_What you have to do_
Take the data that sits below and write it out again exactly.

_Data shown_
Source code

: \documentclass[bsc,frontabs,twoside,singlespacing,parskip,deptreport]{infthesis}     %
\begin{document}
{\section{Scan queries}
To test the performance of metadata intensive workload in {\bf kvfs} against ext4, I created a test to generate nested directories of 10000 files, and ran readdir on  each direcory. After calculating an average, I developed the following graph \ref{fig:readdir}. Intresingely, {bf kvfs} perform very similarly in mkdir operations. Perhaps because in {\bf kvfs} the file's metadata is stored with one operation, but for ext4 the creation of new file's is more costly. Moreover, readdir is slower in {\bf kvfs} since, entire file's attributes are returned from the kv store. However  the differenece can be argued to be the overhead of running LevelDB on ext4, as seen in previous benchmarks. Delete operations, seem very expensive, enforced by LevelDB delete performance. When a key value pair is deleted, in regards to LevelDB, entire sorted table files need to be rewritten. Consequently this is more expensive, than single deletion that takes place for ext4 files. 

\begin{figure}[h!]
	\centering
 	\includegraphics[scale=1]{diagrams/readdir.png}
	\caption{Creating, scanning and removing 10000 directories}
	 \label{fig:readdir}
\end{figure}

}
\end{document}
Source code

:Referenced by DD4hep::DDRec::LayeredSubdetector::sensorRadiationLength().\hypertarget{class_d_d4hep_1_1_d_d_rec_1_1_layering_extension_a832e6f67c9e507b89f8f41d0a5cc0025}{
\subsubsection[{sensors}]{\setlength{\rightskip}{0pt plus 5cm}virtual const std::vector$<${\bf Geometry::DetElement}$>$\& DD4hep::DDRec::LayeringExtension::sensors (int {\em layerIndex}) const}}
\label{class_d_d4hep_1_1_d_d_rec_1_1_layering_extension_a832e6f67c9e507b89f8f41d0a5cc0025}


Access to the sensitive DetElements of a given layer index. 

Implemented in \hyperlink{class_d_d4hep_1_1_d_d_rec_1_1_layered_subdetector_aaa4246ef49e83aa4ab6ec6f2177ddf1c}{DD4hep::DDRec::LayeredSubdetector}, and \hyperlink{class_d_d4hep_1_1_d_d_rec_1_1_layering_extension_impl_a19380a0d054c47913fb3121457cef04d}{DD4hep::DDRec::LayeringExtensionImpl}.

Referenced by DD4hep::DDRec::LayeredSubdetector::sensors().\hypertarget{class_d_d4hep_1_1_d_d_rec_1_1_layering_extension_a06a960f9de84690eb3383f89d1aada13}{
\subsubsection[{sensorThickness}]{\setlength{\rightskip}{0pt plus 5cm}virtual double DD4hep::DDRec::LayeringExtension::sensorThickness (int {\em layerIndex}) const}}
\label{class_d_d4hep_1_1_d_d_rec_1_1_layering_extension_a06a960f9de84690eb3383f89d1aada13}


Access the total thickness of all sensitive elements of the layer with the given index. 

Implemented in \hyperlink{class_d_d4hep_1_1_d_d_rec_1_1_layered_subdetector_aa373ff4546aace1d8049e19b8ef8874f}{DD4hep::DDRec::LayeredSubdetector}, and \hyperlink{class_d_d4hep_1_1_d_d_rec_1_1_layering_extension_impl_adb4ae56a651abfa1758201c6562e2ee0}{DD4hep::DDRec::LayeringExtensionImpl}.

_Response to this exercise_
Source code

: \documentclass[bsc,frontabs,twoside,singlespacing,parskip,deptreport]{infthesis}     %
\begin{document}
{\section{Scan queries}
To test the performance of metadata intensive workload in {\bf kvfs} against ext4, I created a test to generate nested directories of 10000 files, and ran readdir on  each direcory. After calculating an average, I developed the following graph \ref{fig:readdir}. Intresingely, {bf kvfs} perform very similarly in mkdir operations. Perhaps because in {\bf kvfs} the file's metadata is stored with one operation, but for ext4 the creation of new file's is more costly. Moreover, readdir is slower in {\bf kvfs} since, entire file's attributes are returned from the kv store. However  the differenece can be argued to be the overhead of running LevelDB on ext4, as seen in previous benchmarks. Delete operations, seem very expensive, enforced by LevelDB delete performance. When a key value pair is deleted, in regards to LevelDB, entire sorted table files need to be rewritten. Consequently this is more expensive, than single deletion that takes place for ext4 files. 

\begin{figure}[h!]
	\centering
 	\includegraphics[scale=1]{diagrams/readdir.png}
	\caption{Creating, scanning and removing 10000 directories}
	 \label{fig:readdir}
\end{figure}

}
\end{document}
Source code

:Referenced by DD4hep::DDRec::LayeredSubdetector::sensorRadiationLength().\hypertarget{class_d_d4hep_1_1_d_d_rec_1_1_layering_extension_a832e6f67c9e507b89f8f41d0a5cc0025}{
\subsubsection[{sensors}]{\setlength{\rightskip}{0pt plus 5cm}virtual const std::vector$<${\bf Geometry::DetElement}$>$\& DD4hep::DDRec::LayeringExtension::sensors (int {\em layerIndex}) const}}
\label{class_d_d4hep_1_1_d_d_rec_1_1_layering_extension_a832e6f67c9e507b89f8f41d0a5cc0025}


Access to the sensitive DetElements of a given layer index. 

Implemented in \hyperlink{class_d_d4hep_1_1_d_d_rec_1_1_layered_subdetector_aaa4246ef49e83aa4ab6ec6f2177ddf1c}{DD4hep::DDRec::LayeredSubdetector}, and \hyperlink{class_d_d4hep_1_1_d_d_rec_1_1_layering_extension_impl_a19380a0d054c47913fb3121457cef04d}{DD4hep::DDRec::LayeringExtensionImpl}.

Referenced by DD4hep::DDRec::LayeredSubdetector::sensors().\hypertarget{class_d_d4hep_1_1_d_d_rec_1_1_layering_extension_a06a960f9de84690eb3383f89d1aada13}{
\subsubsection[{sensorThickness}]{\setlength{\rightskip}{0pt plus 5cm}virtual double DD4hep::DDRec::LayeringExtension::sensorThickness (int {\em layerIndex}) const}}
\label{class_d_d4hep_1_1_d_d_rec_1_1_layering_extension_a06a960f9de84690eb3383f89d1aada13}


Access the total thickness of all sensitive elements of the layer with the given index. 

Implemented in \hyperlink{class_d_d4hep_1_1_d_d_rec_1_1_layered_subdetector_aa373ff4546aace1d8049e19b8ef8874f}{DD4hep::DDRec::LayeredSubdetector}, and \hyperlink{class_d_d4hep_1_1_d_d_rec_1_1_layering_extension_impl_adb4ae56a651abfa1758201c6562e2ee0}{DD4hep::DDRec::LayeringExtensionImpl}.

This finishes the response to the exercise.